Records
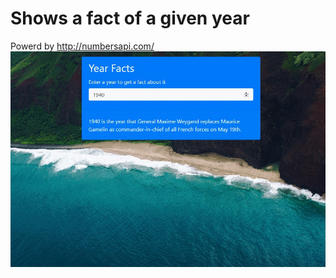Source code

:# Shows a fact of a given year
Powerd by http://numbersapi.com/
![year-fact-image](year-fact-shot.jpg)
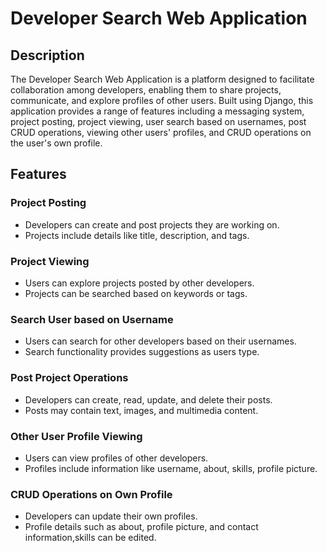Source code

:# Developer Search Web Application

## Description
The Developer Search Web Application is a platform designed to facilitate collaboration among developers, enabling them to share projects, communicate, and explore profiles of other users. Built using Django, this application provides a range of features including a messaging system, project posting, project viewing, user search based on usernames, post CRUD operations, viewing other users' profiles, and CRUD operations on the user's own profile.

## Features

### Project Posting
- Developers can create and post projects they are working on.
- Projects include details like title, description, and tags.

### Project Viewing
- Users can explore projects posted by other developers.
- Projects can be searched based on keywords or tags.

### Search User based on Username
- Users can search for other developers based on their usernames.
- Search functionality provides suggestions as users type.

### Post Project Operations
- Developers can create, read, update, and delete their posts.
- Posts may contain text, images, and multimedia content.

### Other User Profile Viewing
- Users can view profiles of other developers.
- Profiles include information like username, about, skills, profile picture.

### CRUD Operations on Own Profile
- Developers can update their own profiles.
- Profile details such as about, profile picture, and contact information,skills can be edited.
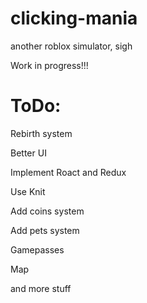 # clicking-mania
another roblox simulator, sigh

Work in progress!!!

# ToDo:
Rebirth system

Better UI

Implement Roact and Redux

Use Knit 

Add coins system

Add pets system 

Gamepasses

Map

and more stuff 

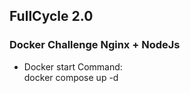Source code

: ## FullCycle 2.0 

### Docker Challenge Nginx + NodeJs

* Docker start Command:<br/>
docker compose up -d
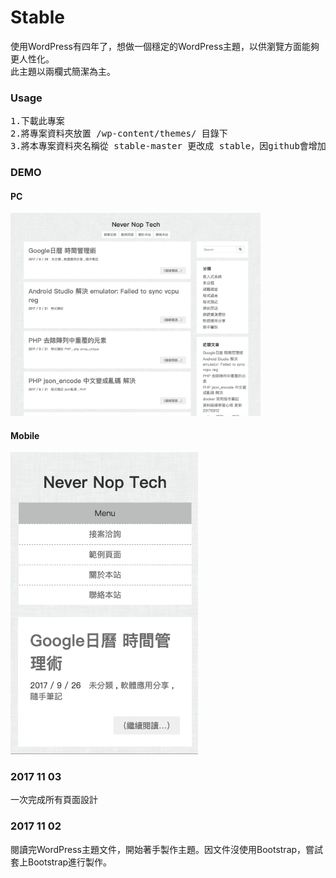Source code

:# Stable
使用WordPress有四年了，想做一個穩定的WordPress主題，以供瀏覽方面能夠更人性化。  
此主題以兩欄式簡潔為主。


### Usage
<pre>
1.下載此專案
2.將專案資料夾放置 /wp-content/themes/ 目錄下
3.將本專案資料夾名稱從 stable-master 更改成 stable，因github會增加贅字
</pre>

### DEMO
#### PC  
<img width="400" src="https://github.com/unromanticman/stable/blob/master/screenshot.png?raw=true">  

#### Mobile
<img width="300" src="https://github.com/unromanticman/stable/blob/master/cache/demo.png?raw=true">


### 2017 11 03
一次完成所有頁面設計

### 2017 11 02
閱讀完WordPress主題文件，開始著手製作主題。因文件沒使用Bootstrap，嘗試套上Bootstrap進行製作。
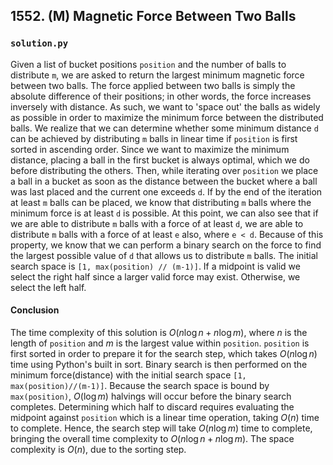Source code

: ## 1552. (M) Magnetic Force Between Two Balls

### `solution.py`
Given a list of bucket positions `position` and the number of balls to distribute `m`, we are asked to return the largest minimum magnetic force between two balls. The force applied between two balls is simply the absolute difference of their positions; in other words, the force increases inversely with distance. As such, we want to 'space out' the balls as widely as possible in order to maximize the minimum force between the distributed balls. We realize that we can determine whether some minimum distance `d` can be achieved by distributing `m` balls in linear time if `position` is first sorted in ascending order. Since we want to maximize the minimum distance, placing a ball in the first bucket is always optimal, which we do before distributing the others. Then, while iterating over `position` we place a ball in a bucket as soon as the distance between the bucket where a ball was last placed and the current one exceeds `d`. If by the end of the iteration at least `m` balls can be placed, we know that distributing `m` balls where the minimum force is at least `d` is possible. At this point, we can also see that if we are able to distribute `m` balls with a force of at least `d`, we are able to distribute `m` balls with a force of at least `e` also, where `e < d`. Because of this property, we know that we can perform a binary search on the force to find the largest possible value of `d` that allows us to distribute `m` balls. The initial search space is `[1, max(position) // (m-1)]`. If a midpoint is valid we select the right half since a larger valid force may exist. Otherwise, we select the left half.  

#### Conclusion
The time complexity of this solution is $O(n\log n + n\log m)$, where $n$ is the length of `position` and $m$ is the largest value within `position`. `position` is first sorted in order to prepare it for the search step, which takes $O(n\log n)$ time using Python's built in sort. Binary search is then performed on the minimum force(distance) with the initial search space `[1, max(position)//(m-1)]`. Because the search space is bound by `max(position)`, $O(\log m)$ halvings will occur before the binary search completes. Determining which half to discard requires evaluating the midpoint against `position` which is a linear time operation, taking $O(n)$ time to complete. Hence, the search step will take $O(n\log m)$ time to complete, bringing the overall time complexity to $O(n\log n + n\log m)$. The space complexity is $O(n)$, due to the sorting step.  
  

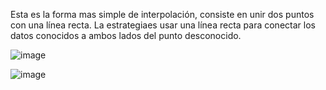 Esta es la forma mas simple de interpolación, consiste en unir dos puntos con una línea recta. La estrategiaes usar una línea recta para conectar los datos conocidos a ambos lados del punto desconocido.

![image](https://github.com/Jorge11Romero/Metodos-Numericos/assets/147437900/fd9958d1-6464-4cdf-9bd8-e82888d97904)

![image](https://github.com/Jorge11Romero/Metodos-Numericos/assets/147437900/0de7d00e-4e0d-4b5a-9233-2da6a02c5286)
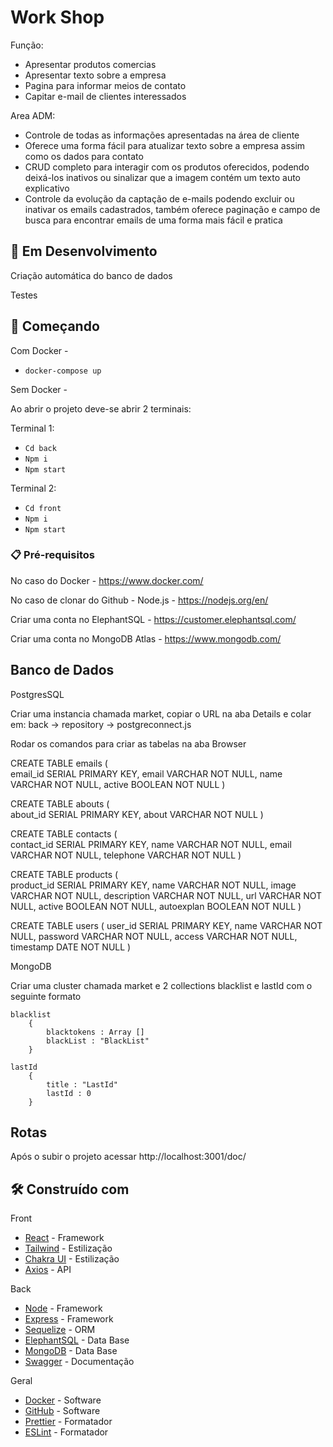 # Work Shop

Função:
- Apresentar produtos comercias
- Apresentar texto sobre a empresa
- Pagina para informar meios de contato
- Capitar e-mail de clientes interessados 

Area ADM:
- Controle de todas as informações apresentadas na área de cliente
- Oferece uma forma fácil para atualizar texto sobre a empresa assim como os dados para contato
- CRUD completo para interagir com os produtos oferecidos, podendo deixá-los inativos ou sinalizar que a imagem contém um texto auto explicativo 
- Controle da evolução da captação de e-mails podendo excluir ou inativar os emails cadastrados, também oferece paginação e campo de busca para encontrar emails de uma forma mais fácil e pratica

## 🚧 Em Desenvolvimento

Criação automática do banco de dados

Testes

## 🚀 Começando

Com Docker - 

- `docker-compose up `

Sem Docker -

Ao abrir o projeto deve-se abrir 2 terminais:

Terminal 1:

- `Cd back`
- `Npm i`
- `Npm start`

Terminal 2:

- `Cd front`
- `Npm i`
- `Npm start`

### 📋 Pré-requisitos

No caso do Docker - https://www.docker.com/

No caso de clonar do Github - Node.js - https://nodejs.org/en/

Criar uma conta no ElephantSQL - https://customer.elephantsql.com/

Criar uma conta no MongoDB Atlas - https://www.mongodb.com/

## Banco de Dados 

PostgresSQL 

Criar uma instancia chamada market, copiar o URL na aba Details e colar em: back -> repository -> postgreconnect.js

Rodar os comandos para criar as tabelas na aba Browser

CREATE TABLE emails (  
    email_id SERIAL PRIMARY KEY,
    email VARCHAR NOT NULL,
    name VARCHAR NOT NULL,
active BOOLEAN NOT NULL
)

CREATE TABLE abouts (  
    about_id SERIAL PRIMARY KEY,
    about VARCHAR NOT NULL
)

CREATE TABLE contacts (  
    contact_id SERIAL PRIMARY KEY,
    name VARCHAR NOT NULL,
    email VARCHAR NOT NULL,
    telephone VARCHAR NOT NULL
)

CREATE TABLE products (  
    product_id SERIAL PRIMARY KEY,
    name VARCHAR NOT NULL,
    image VARCHAR NOT NULL,
    description VARCHAR NOT NULL,
    url VARCHAR NOT NULL,
    active BOOLEAN NOT NULL,
    autoexplan BOOLEAN NOT NULL
)

CREATE TABLE users (
    user_id SERIAL PRIMARY KEY,
    name VARCHAR NOT NULL,
    password VARCHAR NOT NULL,
    access VARCHAR NOT NULL,
    timestamp DATE NOT NULL
)

MongoDB

Criar uma cluster chamada market e 2 collections blacklist e lastId com o seguinte formato 

    blacklist
        {
            blacktokens : Array [] 
            blackList : "BlackList"
        }

    lastId
        {
            title : "LastId"
            lastId : 0
        }

## Rotas 

Após o subir o projeto acessar http://localhost:3001/doc/ 

## 🛠️ Construído com

Front
* [React](https://pt-br.reactjs.org/) - Framework 
* [Tailwind](https://tailwindcss.com/) - Estilização
* [Chakra UI](https://chakra-ui.com/) - Estilização
* [Axios](https://axios-http.com/ptbr/docs/intro) - API

Back
* [Node](https://nodejs.org/en/) - Framework 
* [Express](http://expressjs.com/pt-br/) - Framework 
* [Sequelize](https://sequelize.org/) - ORM 
* [ElephantSQL](https://www.elephantsql.com/) - Data Base 
* [MongoDB](https://www.mongodb.com/) - Data Base 
* [Swagger](https://swagger.io/) - Documentação

Geral
* [Docker](https://www.docker.com/) - Software 
* [GitHub](https://github.com/) - Software
* [Prettier](https://prettier.io/) - Formatador
* [ESLint](https://eslint.org/) - Formatador

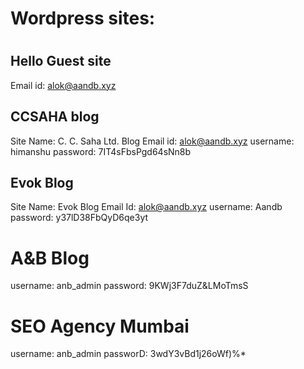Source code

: # Wordpress sites:

# 

## Hello Guest site

Email id: alok@aandb.xyz

## CCSAHA blog

Site Name: C. C. Saha Ltd. Blog
Email id: alok@aandb.xyz
username: himanshu
password: 7IT4sFbsPgd64sNn8b

## Evok Blog

Site Name: Evok Blog
Email Id: alok@aandb.xyz
username: Aandb 
password: y37lD38FbQyD6qe3yt

# A&B Blog

username: anb_admin
password: 9KWj3F7duZ&LMoTmsS

# SEO Agency Mumbai

username: anb_admin
passworD: 3wdY3vBd1j26oWf)%*

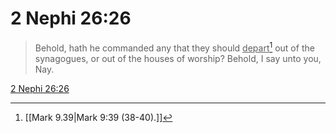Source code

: # 2 Nephi 26:26

> Behold, hath he commanded any that they should <u>depart</u>[^a] out of the synagogues, or out of the houses of worship? Behold, I say unto you, Nay.

[2 Nephi 26:26](https://www.churchofjesuschrist.org/study/scriptures/bofm/2-ne/26?lang=eng&id=p26#p26)


[^a]: [[Mark 9.39|Mark 9:39 (38-40).]]
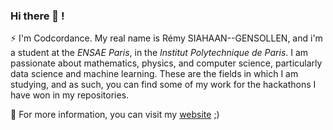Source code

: ### Hi there 👋 !

⚡ I'm Codcordance. My real name is Rémy SIAHAAN--GENSOLLEN, and i'm a student at the _ENSAE Paris_, in the _Institut Polytechnique de Paris_. I am passionate about mathematics, physics, and computer science, particularly data science and machine learning. These are the fields in which I am studying, and as such, you can find some of my work for the hackathons I have won in my repositories.

💬 For more information, you can visit my [website](https://remy-siahaan.com) ;)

Work to be completed
Give again, exactly, the lines starting at the first entry above and ending at the line with "- Developers can create and"; please leave pictures out.

Final answer
Source code

:# Shows a fact of a given year
Powerd by http://numbersapi.com/
![year-fact-image](year-fact-shot.jpg)
Source code

:# Developer Search Web Application

## Description
The Developer Search Web Application is a platform designed to facilitate collaboration among developers, enabling them to share projects, communicate, and explore profiles of other users. Built using Django, this application provides a range of features including a messaging system, project posting, project viewing, user search based on usernames, post CRUD operations, viewing other users' profiles, and CRUD operations on the user's own profile.

## Features

### Project Posting
- Developers can create and post projects they are working on.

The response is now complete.